食と健康のプロがいる薬局/相談、保健指導、健診、活動が多様化管理栄養士を増員▶▶▶サノ・ファーマシー
県内外で薬局61店舗を展開するサノ・ファーマシーグループ(本社秋田市)は「地域の健康生活支援ステーション」を経営ビジョンに掲げる。住民の健康を総合的にサポートする取り組みとして特に力を入れているのが、管理栄養士による健康相談だ。活動は年々多様化しており、管理栄養士の増員も進めている。グループに在籍する管理栄養士は現在23人と、この4年間で10人増えた。

同グループの各店舗では「よろず相談窓口」を設け、薬に関する相談のみならず、食生活や栄養に関する相談に対応する。「血液検査の数値が気になる」「子どもの野菜嫌いに悩んでいる」などさまざまな声が寄せられるという。管理栄養士の佐野真彩さんは「健診で血糖値が高いと指摘されて不安になり、食事を取れなくなったという相談もありました。適切な食事の取り方が分かれば、このような不安は解消されます。身近な地域の薬局に管理栄養士がいて、気軽に相談できることを知ってもらいたいです」と呼びかける。

管理栄養士による特定保健指導の利用者も増えている。特定保健指導は元々、全国健康保険協会(協会けんぽ)の被保険者とその家族を対象に実施していた。その丁寧な指導が好評だったため、薬局の利用者にも対象を広げた。昼休みや仕事帰りの時間帯の相談枠を拡充し、予約を取りやすくしている。
自治体が行うフレイル健診や乳幼児健診に管理栄養士の派遣依頼を受ける機会も増えている。フレイル健診では体組成計で測定した筋肉量や体脂肪量などの数値を基に食生活を指導する。今月からは県内外企業の従業員向けにオンライン健康指導も始めた。
毎年8月の「栄養の日・栄養週間」などに合わせて、グループの各店舗では、日本栄養士会主催のイベント「栄養の力でつながるプロジェクト」も開催している。2024年は7店舗の会場にテントを設置し、健康や食事に関して住民が気軽に相談できるようにした。

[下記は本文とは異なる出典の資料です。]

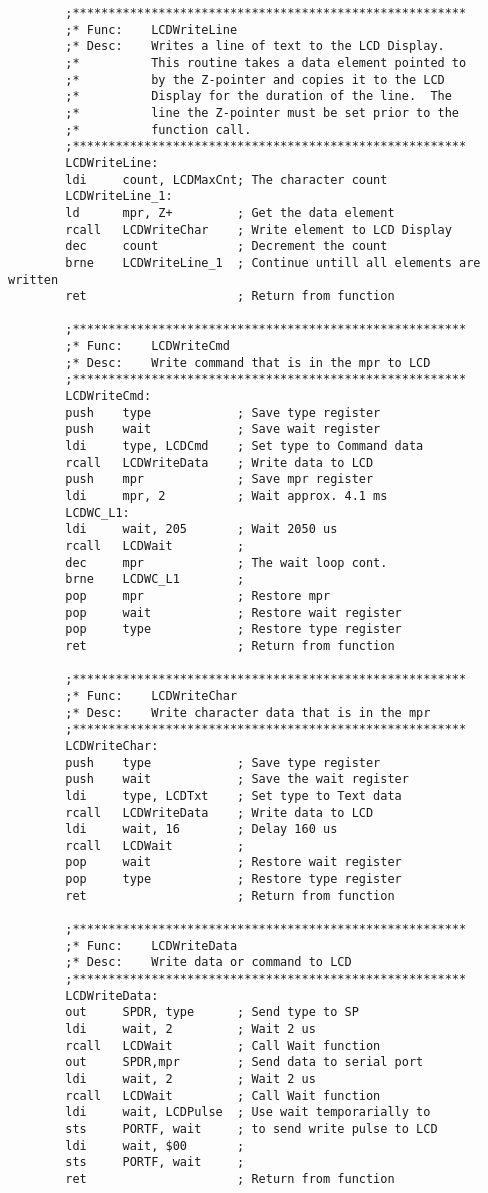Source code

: \documentclass[12pt,letterpaper]{article}
\begin{document}
\begin{verbatim}
	    ;*******************************************************
	    ;* Func:	LCDWriteLine
	    ;* Desc:	Writes a line of text to the LCD Display.
	    ;*			This routine takes a data element pointed to
	    ;*			by the Z-pointer and copies it to the LCD 
	    ;*			Display for the duration of the line.  The
	    ;*			line the Z-pointer must be set prior to the 
	    ;*			function call.
	    ;*******************************************************
	    LCDWriteLine:
	    ldi		count, LCDMaxCnt; The character count
	    LCDWriteLine_1:
	    ld		mpr, Z+			; Get the data element
	    rcall	LCDWriteChar	; Write element to LCD Display
	    dec		count			; Decrement the count
	    brne	LCDWriteLine_1	; Continue untill all elements are written
	    ret						; Return from function
	    
	    ;*******************************************************
	    ;* Func:	LCDWriteCmd
	    ;* Desc:	Write command that is in the mpr to LCD 
	    ;*******************************************************
	    LCDWriteCmd:
	    push	type			; Save type register
	    push	wait			; Save wait register
	    ldi		type, LCDCmd	; Set type to Command data
	    rcall	LCDWriteData	; Write data to LCD
	    push	mpr				; Save mpr register
	    ldi		mpr, 2			; Wait approx. 4.1 ms
	    LCDWC_L1:
	    ldi		wait, 205		; Wait 2050 us
	    rcall	LCDWait			;
	    dec		mpr				; The wait loop cont.
	    brne	LCDWC_L1		;
	    pop		mpr				; Restore mpr
	    pop		wait			; Restore wait register
	    pop		type			; Restore type register
	    ret						; Return from function
	    
	    ;*******************************************************
	    ;* Func:	LCDWriteChar
	    ;* Desc:	Write character data that is in the mpr
	    ;*******************************************************
	    LCDWriteChar:
	    push	type			; Save type register
	    push	wait			; Save the wait register
	    ldi		type, LCDTxt	; Set type to Text data
	    rcall	LCDWriteData	; Write data to LCD
	    ldi		wait, 16		; Delay 160 us
	    rcall	LCDWait			;
	    pop		wait			; Restore wait register
	    pop		type			; Restore type register
	    ret						; Return from function
	    
	    ;*******************************************************
	    ;* Func:	LCDWriteData
	    ;* Desc:	Write data or command to LCD 
	    ;*******************************************************
	    LCDWriteData:
	    out		SPDR, type		; Send type to SP
	    ldi		wait, 2			; Wait 2 us
	    rcall	LCDWait			; Call Wait function
	    out		SPDR,mpr		; Send data to serial port
	    ldi		wait, 2			; Wait 2 us
	    rcall	LCDWait			; Call Wait function
	    ldi		wait, LCDPulse	; Use wait temporarially to 
	    sts		PORTF, wait		; to send write pulse to LCD
	    ldi		wait, $00		;
	    sts		PORTF, wait		;
	    ret						; Return from function
	    

\end{verbatim}
\end{document}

このほか交流サイト(SNS)を活用した情報発信も積極的に行っている。24年からはインスタグラムの公式アカウントで食事のレシピを公開し好評だ。
サノ・ファーマシーの創業は江戸時代中期の寛政年間にさかのぼる。薬を調合、販売する「薬種処(やくしゅどころ)」と呉服・小間物商として、住民の生活を支えてきた。地域の健康づくりを担う老舗薬局として、これからも一人一人に寄り添った指導を大切にしていく方針だ。